Portrait Christine SadlerAuf dem Wap­pen des Be­zirks Stran­dir in den is­län­di­schen Westfjor­den fin­det sich das ma­gi­sche Sym­bol Ægis­hjál­mur (dt. Ægis Helm). Es galt als Zau­ber­zei­chen, das schon in der Edda (= al­tis­län­di­sches Epos) Er­wäh­nung fand. Das nach der nor­di­schen My­tho­lo­gie be­nann­te Sym­bol (Ægir ist der Gott des Mee­res) ver­lieh sei­nen Trä­gern Macht, so­fern es mit einem Blei­mo­del auf die Stirn ge­drückt wurde. Es könne, so hieß es, bei Geg­nern Au­gent­äu­schun­gen und große Furcht er­zeu­gen. Wer es trug, dem war bei Kämp­fen der Er­folg si­cher.


Die Zau­be­rer von Stan­dir

Die Strandirküste, Schauplatz isländischer Sagas (Foto: Christine Sadler)
Die Stran­dir­küs­te, Schau­platz is­län­di­scher Sagas (Foto: Chris­ti­ne Sad­ler)
Zahl­reich sind die in alten is­län­di­schen Sagas fest­ge­hal­te­nen Ge­schich­ten über das Au­fer­we­cken von Toten, eine Macht, derer die Men­schen in Stran­dir in be­son­de­rem Maße hab­haf­tig ge­we­sen sein sol­len. Sie gal­ten als lis­tig und zau­ber­kun­dig, als über­ra­gend im Um­gang mit Geis­tern. »Auf den Kopf fiel der Held, schmer­zend seine Glie­der. Un­klug ist’s zu rin­gen mit den Zau­be­rern von Stran­dir« liest sich ein in einem Nach­bar­be­zirk ver­fass­ter Vers.

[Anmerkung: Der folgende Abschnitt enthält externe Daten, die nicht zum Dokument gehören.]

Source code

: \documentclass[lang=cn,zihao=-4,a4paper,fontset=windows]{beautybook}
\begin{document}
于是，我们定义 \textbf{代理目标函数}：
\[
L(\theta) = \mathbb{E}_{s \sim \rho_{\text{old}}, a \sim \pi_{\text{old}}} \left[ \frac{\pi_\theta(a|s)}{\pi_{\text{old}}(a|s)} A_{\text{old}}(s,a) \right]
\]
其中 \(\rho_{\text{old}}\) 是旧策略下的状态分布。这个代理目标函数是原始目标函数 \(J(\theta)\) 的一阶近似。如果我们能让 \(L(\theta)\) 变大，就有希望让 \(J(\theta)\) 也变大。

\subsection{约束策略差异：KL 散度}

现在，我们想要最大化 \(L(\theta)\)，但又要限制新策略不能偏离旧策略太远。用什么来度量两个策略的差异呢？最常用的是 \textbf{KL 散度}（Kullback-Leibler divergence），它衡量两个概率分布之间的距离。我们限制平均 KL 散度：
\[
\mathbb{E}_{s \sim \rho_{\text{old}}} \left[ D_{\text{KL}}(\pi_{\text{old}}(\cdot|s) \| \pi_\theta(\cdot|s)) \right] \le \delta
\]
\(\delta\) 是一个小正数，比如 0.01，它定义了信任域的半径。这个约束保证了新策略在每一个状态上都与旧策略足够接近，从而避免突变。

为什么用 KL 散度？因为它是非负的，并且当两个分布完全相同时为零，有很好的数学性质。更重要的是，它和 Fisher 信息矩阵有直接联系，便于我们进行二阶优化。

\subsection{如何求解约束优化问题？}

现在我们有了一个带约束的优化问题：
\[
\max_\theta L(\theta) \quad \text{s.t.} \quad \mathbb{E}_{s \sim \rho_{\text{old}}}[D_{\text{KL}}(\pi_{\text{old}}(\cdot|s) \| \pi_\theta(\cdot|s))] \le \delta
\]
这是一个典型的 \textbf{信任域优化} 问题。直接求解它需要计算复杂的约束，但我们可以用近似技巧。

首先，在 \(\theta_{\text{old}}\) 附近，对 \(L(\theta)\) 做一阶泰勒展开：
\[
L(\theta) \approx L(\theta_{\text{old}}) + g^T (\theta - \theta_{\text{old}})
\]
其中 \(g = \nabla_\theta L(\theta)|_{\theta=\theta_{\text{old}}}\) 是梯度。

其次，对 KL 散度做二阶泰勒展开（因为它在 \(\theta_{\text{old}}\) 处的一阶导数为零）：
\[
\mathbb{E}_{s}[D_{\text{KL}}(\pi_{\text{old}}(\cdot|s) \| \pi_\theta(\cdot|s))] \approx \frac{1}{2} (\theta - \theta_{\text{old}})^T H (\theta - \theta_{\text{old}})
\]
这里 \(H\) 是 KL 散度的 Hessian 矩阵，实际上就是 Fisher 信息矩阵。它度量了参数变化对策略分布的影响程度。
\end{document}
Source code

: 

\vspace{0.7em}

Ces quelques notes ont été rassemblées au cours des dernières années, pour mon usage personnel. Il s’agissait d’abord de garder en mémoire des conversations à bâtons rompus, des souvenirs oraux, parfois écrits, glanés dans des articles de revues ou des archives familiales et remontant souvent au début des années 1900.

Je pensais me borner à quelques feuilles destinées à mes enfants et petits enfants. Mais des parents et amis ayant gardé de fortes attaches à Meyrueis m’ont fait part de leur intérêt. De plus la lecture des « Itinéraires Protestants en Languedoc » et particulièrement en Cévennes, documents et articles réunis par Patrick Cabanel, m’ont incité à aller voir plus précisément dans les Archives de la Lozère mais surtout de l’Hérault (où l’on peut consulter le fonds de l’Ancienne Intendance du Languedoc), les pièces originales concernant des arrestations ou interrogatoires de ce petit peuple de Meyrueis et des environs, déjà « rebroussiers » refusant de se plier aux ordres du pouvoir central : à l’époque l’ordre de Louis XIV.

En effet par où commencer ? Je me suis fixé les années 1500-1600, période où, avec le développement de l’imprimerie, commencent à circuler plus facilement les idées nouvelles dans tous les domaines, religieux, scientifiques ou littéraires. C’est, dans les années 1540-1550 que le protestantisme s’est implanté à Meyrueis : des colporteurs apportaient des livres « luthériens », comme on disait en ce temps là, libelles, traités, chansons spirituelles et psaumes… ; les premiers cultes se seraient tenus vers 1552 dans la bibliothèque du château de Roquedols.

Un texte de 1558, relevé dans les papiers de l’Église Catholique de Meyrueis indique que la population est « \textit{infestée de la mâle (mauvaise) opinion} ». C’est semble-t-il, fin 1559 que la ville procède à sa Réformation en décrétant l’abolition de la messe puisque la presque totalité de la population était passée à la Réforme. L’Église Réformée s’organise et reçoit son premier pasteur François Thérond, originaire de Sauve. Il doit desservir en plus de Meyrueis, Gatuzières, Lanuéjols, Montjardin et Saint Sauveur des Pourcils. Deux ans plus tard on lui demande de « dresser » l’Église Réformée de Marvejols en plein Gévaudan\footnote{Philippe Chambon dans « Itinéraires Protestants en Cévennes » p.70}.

Einer der be­rühm­tes­ten Zau­be­rer der Sa­ga­zeit war Svanur aus Stran­dir, über den in der Njáls saga be­rich­tet wird. Darin geht es um eine Fehde zwi­schen ehe­mals be­freun­de­ten Fa­mi­li­en, um Mord und Brand­stif­tung. Svanur führt darin einen Wet­ter­zau­ber aus, mit dem die Geg­ner von Th­jos­tolf, der ge­ra­de einen Mord be­gan­gen hat, an der Ver­fol­gung ge­hin­dert wer­den: Er wi­ckelt sich ein Zie­gen­fell um den Kopf und spricht eine Be­schwö­rung (»Es komme Nebel, es komme Ver­wir­rung und Spuk über alle, die nach dir fahn­den«).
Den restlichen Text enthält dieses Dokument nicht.